(Collected data)

##############################

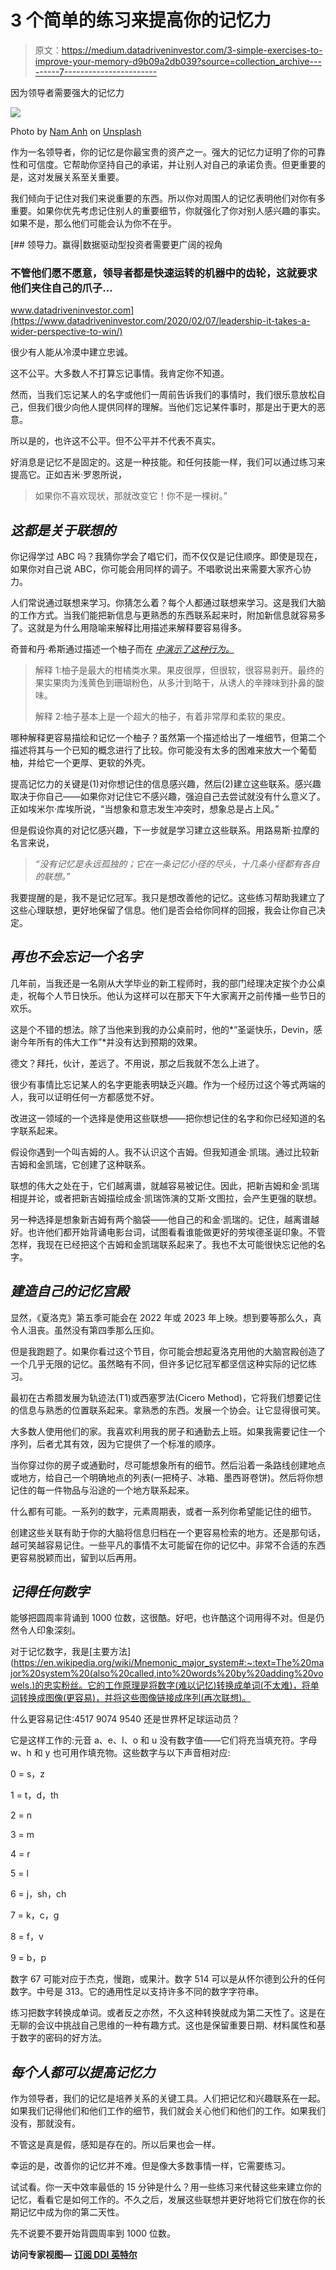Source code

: # 3 个简单的练习来提高你的记忆力

> 原文：<https://medium.datadriveninvestor.com/3-simple-exercises-to-improve-your-memory-d9b09a2db039?source=collection_archive---------7----------------------->

因为领导者需要强大的记忆力

![](img/5455d45e7303feed9cd6aceb11c73dc6.png)

Photo by [Nam Anh](https://unsplash.com/@bepnamanh?utm_source=medium&utm_medium=referral) on [Unsplash](https://unsplash.com?utm_source=medium&utm_medium=referral)

作为一名领导者，你的记忆是你最宝贵的资产之一。强大的记忆力证明了你的可靠性和可信度。它帮助你坚持自己的承诺，并让别人对自己的承诺负责。但更重要的是，这对发展关系至关重要。

我们倾向于记住对我们来说重要的东西。所以你对周围人的记忆表明他们对你有多重要。如果你优先考虑记住别人的重要细节，你就强化了你对别人感兴趣的事实。如果不是，那么他们可能会认为你不在乎。

[](https://www.datadriveninvestor.com/2020/02/07/leadership-it-takes-a-wider-perspective-to-win/) [## 领导力。赢得|数据驱动型投资者需要更广阔的视角

### 不管他们愿不愿意，领导者都是快速运转的机器中的齿轮，这就要求他们夹住自己的爪子…

www.datadriveninvestor.com](https://www.datadriveninvestor.com/2020/02/07/leadership-it-takes-a-wider-perspective-to-win/) 

很少有人能从冷漠中建立忠诚。

这不公平。大多数人不打算忘记事情。我肯定你不知道。

然而，当我们忘记某人的名字或他们一周前告诉我们的事情时，我们很乐意放松自己，但我们很少向他人提供同样的理解。当他们忘记某件事时，那是出于更大的恶意。

所以是的，也许这不公平。但不公平并不代表不真实。

好消息是记忆不是固定的。这是一种技能。和任何技能一样，我们可以通过练习来提高它。正如吉米·罗恩所说，

> 如果你不喜欢现状，那就改变它！你不是一棵树。”

## *这都是关于联想的*

你记得学过 ABC 吗？我猜你学会了唱它们，而不仅仅是记住顺序。即使是现在，如果你对自己说 ABC，你可能会用同样的调子。不唱歌说出来需要大家齐心协力。

人们常说通过联想来学习。你猜怎么着？每个人都通过联想来学习。这是我们大脑的工作方式。当我们能把新信息与更熟悉的东西联系起来时，附加新信息就容易多了。这就是为什么用隐喻来解释比用描述来解释要容易得多。

奇普和丹·希斯通过描述一个柚子而在 [*中演示了这种行为。*](https://www.amazon.com/dp/B000N2HCKQ/ref=dp-kindle-redirect?_encoding=UTF8&btkr=1)

> 解释 1:柚子是最大的柑橘类水果。果皮很厚，但很软，很容易剥开。最终的果实果肉为浅黄色到珊瑚粉色，从多汁到略干，从诱人的辛辣味到扑鼻的酸味。
> 
> 解释 2:柚子基本上是一个超大的柚子，有着非常厚和柔软的果皮。

哪种解释更容易描绘和记忆一个柚子？虽然第一个描述给出了一堆细节，但第二个描述将其与一个已知的概念进行了比较。你可能没有太多的困难来放大一个葡萄柚，并给它一个更厚、更软的外壳。

提高记忆力的关键是(1)对你想记住的信息感兴趣，然后(2)建立这些联系。感兴趣取决于你自己——如果你对记住它不感兴趣，强迫自己去尝试就没有什么意义了。正如埃米尔·库埃所说，“当想象和意志发生冲突时，想象总是占上风。”

但是假设你真的对记忆感兴趣，下一步就是学习建立这些联系。用路易斯·拉摩的名言来说，

> *“没有记忆是永远孤独的；它在一条记忆小径的尽头，十几条小径都有各自的联想。”*

我要提醒的是，我不是记忆冠军。我只是想改善他的记忆。这些练习帮助我建立了这些心理联想，更好地保留了信息。他们是否会给你同样的回报，我会让你自己决定。

## *再也不会忘记一个名字*

几年前，当我还是一名刚从大学毕业的新工程师时，我的部门经理决定挨个办公桌走，祝每个人节日快乐。他认为这样可以在那天下午大家离开之前传播一些节日的欢乐。

这是个不错的想法。除了当他来到我的办公桌前时，他的*“圣诞快乐，Devin，感谢今年所有的伟大工作”*并没有达到预期的效果。

德文？拜托，伙计，差远了。不用说，那之后我就不怎么上进了。

很少有事情比忘记某人的名字更能表明缺乏兴趣。作为一个经历过这个等式两端的人，我可以证明任何一方都感觉不好。

改进这一领域的一个选择是使用这些联想——把你想记住的名字和你已经知道的名字联系起来。

假设你遇到一个叫吉姆的人。我不认识这个吉姆。但我知道金·凯瑞。通过比较新吉姆和金凯瑞，它创建了这种联系。

联想的伟大之处在于，它们越离谱，就越容易被记住。因此，把新吉姆和金·凯瑞相提并论，或者把新吉姆描绘成金·凯瑞饰演的艾斯·文图拉，会产生更强的联想。

另一种选择是想象新吉姆有两个脑袋——他自己的和金·凯瑞的。记住，越离谱越好。也许他们都开始背诵电影台词，试图看看谁能做更好的劳埃德圣诞印象。不管怎样，我现在已经把这个吉姆和金凯瑞联系起来了。我也不太可能很快忘记他的名字。

## *建造自己的记忆宫殿*

显然，《夏洛克》第五季可能会在 2022 年或 2023 年上映。想到要等那么久，真令人沮丧。虽然没有第四季那么压抑。

但是我跑题了。如果你看过这个节目，你可能会想起夏洛克用他的大脑宫殿创造了一个几乎无限的记忆。虽然略有不同，但许多记忆冠军都坚信这种实际的记忆练习。

最初在古希腊发展为轨迹法(T1)或西塞罗法(Cicero Method)，它将我们想要记住的信息与熟悉的位置联系起来。拿熟悉的东西。发展一个协会。让它显得很可笑。

大多数人使用他们的家。我喜欢利用我的房子和通勤去上班。如果我需要记住一个序列，后者尤其有效，因为它提供了一个标准的顺序。

当你穿过你的房子或通勤时，尽可能想象所有的细节。然后沿着一条路线创建地点或地方，给自己一个明确地点的列表(一把椅子、冰箱、墨西哥卷饼)。然后将你想记住的每一件物品与沿途的一个地方联系起来。

什么都有可能。一系列的数字，元素周期表，或者一系列你希望能记住的细节。

创建这些关联有助于你的大脑将信息归档在一个更容易检索的地方。还是那句话，越可笑越容易记住。一些平凡的事情不太可能留在你的记忆中。非常不合适的东西更容易脱颖而出，留到以后再用。

## *记得任何数字*

能够把圆周率背诵到 1000 位数，这很酷。好吧，也许酷这个词用得不对。但是仍然令人印象深刻。

对于记忆数字，我是[主要方法](https://en.wikipedia.org/wiki/Mnemonic_major_system#:~:text=The%20major%20system%20(also%20called,into%20words%20by%20adding%20vowels.)的忠实粉丝。它的工作原理是将数字(难以记忆)转换成单词(不太难)，将单词转换成图像(更容易)，并将这些图像链接成序列(再次联想)。

什么更容易记住:4517 9074 9540 还是世界杯足球运动员？

它是这样工作的:元音 a、e、I、o 和 u 没有数字值——它们将充当填充符。字母 w、h 和 y 也可用作填充物。这些数字与以下声音相对应:

0 = s，z

1 = t，d，th

2 = n

3 = m

4 = r

5 = l

6 = j，sh，ch

7 = k，c，g

8 = f，v

9 = b，p

数字 67 可能对应于杰克，慢跑，或果汁。数字 514 可以是从怀尔德到公升的任何数字。中号是 313。它的通用性足以支持许多不同的数字字符串。

练习把数字转换成单词。或者反之亦然，不久这种转换就成为第二天性了。这是在无聊的会议中挑战自己思维的一种有趣方式。这也是保留重要日期、材料属性和基于数字的密码的好方法。

## *每个人都可以提高记忆力*

作为领导者，我们的记忆是培养关系的关键工具。人们把记忆和兴趣联系在一起。如果我们记得他们和他们工作的细节，我们就会关心他们和他们的工作。如果我们没有，那就没有。

不管这是真是假，感知是存在的。所以后果也会一样。

幸运的是，改善你的记忆并不难。但是像大多数事情一样，它需要练习。

试试看。你一天中效率最低的 15 分钟是什么？用一些练习来代替这些来建立你的记忆，看看它是如何工作的。不久之后，发展这些联想并更好地将它们放在你的长期记忆中成为你的第二天性。

先不说要不要开始背圆周率到 1000 位数。

**访问专家视图—** [**订阅 DDI 英特尔**](https://datadriveninvestor.com/ddi-intel)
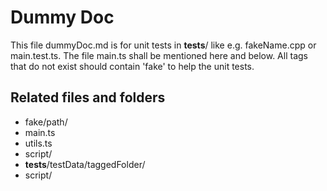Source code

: # Dummy Doc

This file dummyDoc.md is for unit tests in __tests__/ like e.g. fakeName.cpp or main.test.ts.
The file main.ts shall be mentioned here and below.
All tags that do not exist should contain 'fake' to help the unit tests.

## Related files and folders
- fake/path/
- main.ts
- utils.ts
- script/
- __tests__/testData/taggedFolder/
- script/
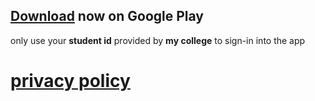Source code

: <!-- # one

A new Flutter project.

## Getting Started

This project is a starting point for a Flutter application.

A few resources to get you started if this is your first Flutter project:

- [Lab: Write your first Flutter app](https://docs.flutter.dev/get-started/codelab)
- [Cookbook: Useful Flutter samples](https://docs.flutter.dev/cookbook)

For help getting started with Flutter development, view the
[online documentation](https://docs.flutter.dev/), which offers tutorials,
samples, guidance on mobile development, and a full API reference. -->
## [Download](https://github.com/Gafoor2005/One/releases/latest) now on Google Play 

only use your __student id__ provided by __my college__ to sign-in into the app

# [privacy policy](PRIVACY-POLICY.md)
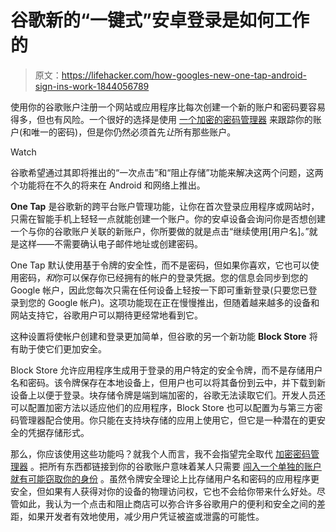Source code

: # 谷歌新的“一键式”安卓登录是如何工作的

> 原文：<https://lifehacker.com/how-googles-new-one-tap-android-sign-ins-work-1844056789>

使用你的谷歌账户注册一个网站或应用程序比每次创建一个新的账户和密码要容易得多，但也有风险。一个很好的选择是使用 [一个加密的密码管理器](https://lifehacker.com/the-five-best-password-managers-5529133) 来跟踪你的账户(和唯一的密码)，但是你仍然必须首先*让*所有那些账户。

Watch

谷歌希望通过其即将推出的“一次点击”和“阻止存储”功能来解决这两个问题，这两个功能将在不久的将来在 Android 和网络上推出。

**One Tap** 是谷歌新的跨平台账户管理功能，让你在首次登录应用程序或网站时，只需在智能手机上轻轻一点就能创建一个账户。你的安卓设备会询问你是否想创建一个与你的谷歌账户关联的新账户，你所要做的就是点击“继续使用[用户名]。”就是这样——不需要确认电子邮件地址或创建密码。

One Tap 默认使用基于令牌的安全性，而不是密码，但如果你喜欢，它也可以使用密码，*和*你可以保存你已经拥有的帐户的登录凭据。您的信息会同步到您的 Google 帐户，因此您每次只需在任何设备上轻按一下即可重新登录(只要您已登录到您的 Google 帐户)。这项功能现在正在慢慢推出，但随着越来越多的设备和网站支持它，谷歌用户可以期待更经常地看到它。

这种设置将使帐户创建和登录更加简单，但谷歌的另一个新功能 **Block Store** 将有助于使它们更加安全。

Block Store 允许应用程序生成用于登录的用户特定的安全令牌，而不是存储用户名和密码。该令牌保存在本地设备上，但用户也可以将其备份到云中，并下载到新设备上以便于登录。块存储令牌是端到端加密的，谷歌无法读取它们。开发人员还可以配置加密方法以适应他们的应用程序，Block Store 也可以配置为与第三方密码管理器配合使用。你只能在支持块存储的应用上使用它，但它是一种潜在的更安全的凭据存储形式。

那么，你应该使用这些功能吗？就我个人而言，我不会指望完全取代 [加密密码管理器](https://lifehacker.com/the-five-best-password-managers-5529133) 。把所有东西都链接到你的谷歌账户意味着某人只需要 [闯入一个单独的账户就有可能窃取你的身份](https://lifehacker.com/how-to-prevent-and-respond-to-a-sim-swap-scam-1835627474) 。虽然令牌安全理论上比存储用户名和密码的应用程序更安全，但如果有人获得对你的设备的物理访问权，它也不会给你带来什么好处。尽管如此，我认为一个点击和阻止商店可以弥合许多谷歌用户的便利和安全之间的差距，如果开发者有效地使用，减少用户凭证被盗或泄露的可能性。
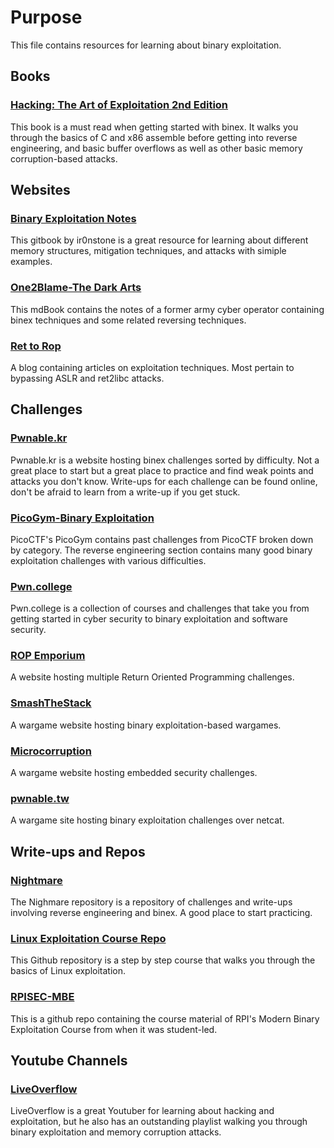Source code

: # Purpose
This file contains resources for learning about binary exploitation.

## Books
### [Hacking: The Art of Exploitation 2nd Edition](https://www.amazon.com/Hacking-Art-Exploitation-Jon-Erickson/dp/1593271441/ref=asc_df_1593271441/?tag=hyprod-20&linkCode=df0&hvadid=312140868236&hvpos=&hvnetw=g&hvrand=8450791586386966275&hvpone=&hvptwo=&hvqmt=&hvdev=c&hvdvcmdl=&hvlocint=&hvlocphy=9010488&hvtargid=pla-406163955993&psc=1&mcid=197883de44b83886b1bc06e014023fb2&gclid=CjwKCAiA8YyuBhBSEiwA5R3-EwZIOcXy9kRLb8mbZSeQCZBOhhMHqDPhRt8YZlnllraX-QdET-shVRoCg3oQAvD_BwE)
This book is a must read when getting started with binex. It walks you through the basics of C and x86 assemble before getting into reverse engineering, and basic buffer overflows as well as other basic memory corruption-based attacks.

## Websites
### [Binary Exploitation Notes](https://ir0nstone.gitbook.io/notes/)
This gitbook by ir0nstone is a great resource for learning about different memory structures, mitigation techniques, and attacks with simiple examples.

### [One2Blame-The Dark Arts](https://one2bla.me/the-dark-arts/)
This mdBook contains the notes of a former army cyber operator containing binex techniques and some related reversing techniques.

### [Ret to Rop](https://ret2rop.blogspot.com/)
A blog containing articles on exploitation techniques. Most pertain to bypassing ASLR and ret2libc attacks.

## Challenges
### [Pwnable.kr](https://pwnable.kr)
Pwnable.kr is a website hosting binex challenges sorted by difficulty. Not a great place to start but a great place to practice and find weak points and attacks you don't know. Write-ups for each challenge can be found online, don't be afraid to learn from a write-up if you get stuck.

### [PicoGym-Binary Exploitation](https://play.picoctf.org/login?redirect=/practice)
PicoCTF's PicoGym contains past challenges from PicoCTF broken down by category. The reverse engineering section contains many good binary exploitation challenges with various difficulties.

### [Pwn.college](https://pwn.college)
Pwn.college is a collection of courses and challenges that take you from getting started in cyber security to binary exploitation and software security. 

### [ROP Emporium](https://ropemporium.com/)
A website hosting multiple Return Oriented Programming challenges.

### [SmashTheStack](https://www.smashthestack.org/)
A wargame website hosting binary exploitation-based wargames.

### [Microcorruption](https://microcorruption.com/)
A wargame website hosting embedded security challenges.

### [pwnable.tw](https://pwnable.tw/)
A wargame site hosting binary exploitation challenges over netcat.

## Write-ups and Repos
### [Nightmare](https://github.com/guyinatuxedo/nightmare)
The Nighmare repository is a repository of challenges and write-ups involving reverse engineering and binex. A good place to start practicing. 

### [Linux Exploitation Course Repo](https://github.com/nnamon/linux-exploitation-course)
This Github repository is a step by step course that walks you through the basics of Linux exploitation.

### [RPISEC-MBE](https://github.com/RPISEC/MBE)
This is a github repo containing the course material of RPI's Modern Binary Exploitation Course from when it was student-led.

## Youtube Channels
### [LiveOverflow](https://www.youtube.com/watch?v=iyAyN3GFM7A&list=PLhixgUqwRTjxglIswKp9mpkfPNfHkzyeN)
LiveOverflow is a great Youtuber for learning about hacking and exploitation, but he also has an outstanding playlist walking you through binary exploitation and memory corruption attacks.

##############################

◆ **Problem requirements**
Look above for the line holding "## Getting Started", then set down exactly that line and every line after it up to and including the line holding "- [Lab: Write", with nothing else.

◆ **Task result**
## Getting Started

This project is a starting point for a Flutter application.

A few resources to get you started if this is your first Flutter project:

- [Lab: Write your first Flutter app](https://docs.flutter.dev/get-started/codelab)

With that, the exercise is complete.